Néanmoins, la différence de traitement entre le requérant et ses frères et sœurs ne porte pas sur le principe même de l’accès à la nationalité française mais sur les modalités de l’accès à celle-ci, ce qui relativise significativement son impact sur son droit au respect de la vie privée.
Si l’État défendeur a commis une erreur en délivrant une carte d’identité et une carte électorale à une personne qui n’avait plus la nationalité française, cette circonstance, aussi regrettable soit‑elle, et quelles qu’aient pu être ses conséquences sur le droit au respect de la vie privée du requérant, est sans incidence sur la seule question soumise à l’examen de la Cour, relative au caractère discriminatoire ou non de la différence de traitement dénoncée.
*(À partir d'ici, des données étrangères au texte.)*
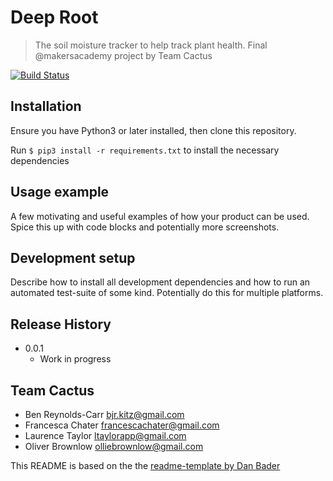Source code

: # Deep Root
> The soil moisture tracker to help track plant health. Final @makersacademy project by Team Cactus

[![Build Status](https://travis-ci.com/breycarr/deep_root.svg?branch=master)](https://travis-ci.com/breycarr/deep_root)
## Installation
Ensure you have Python3 or later installed, then clone this repository.

Run `$ pip3 install -r requirements.txt` to install the necessary dependencies

## Usage example

A few motivating and useful examples of how your product can be used. Spice this up with code blocks and potentially more screenshots.

## Development setup

Describe how to install all development dependencies and how to run an automated test-suite of some kind. Potentially do this for multiple platforms.

## Release History

* 0.0.1
    * Work in progress

## Team Cactus

* Ben Reynolds-Carr <bjr.kitz@gmail.com>
* Francesca Chater <francescachater@gmail.com>
* Laurence Taylor <ltaylorapp@gmail.com>
* Oliver Brownlow <olliebrownlow@gmail.com>

This README is based on the the [readme-template by Dan Bader](https://github.com/dbader/readme-template)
Dans ces conditions, et compte-tenu de la large marge d’appréciation dont disposait l’État défendeur, les moyens employés étaient proportionnés au but légitime visé. La différence de traitement dénoncée par le requérant, dans la jouissance du droit au respect de la vie privée, repose donc sur une justification objective et raisonnable.
Conclusion : non-violation (unanimité).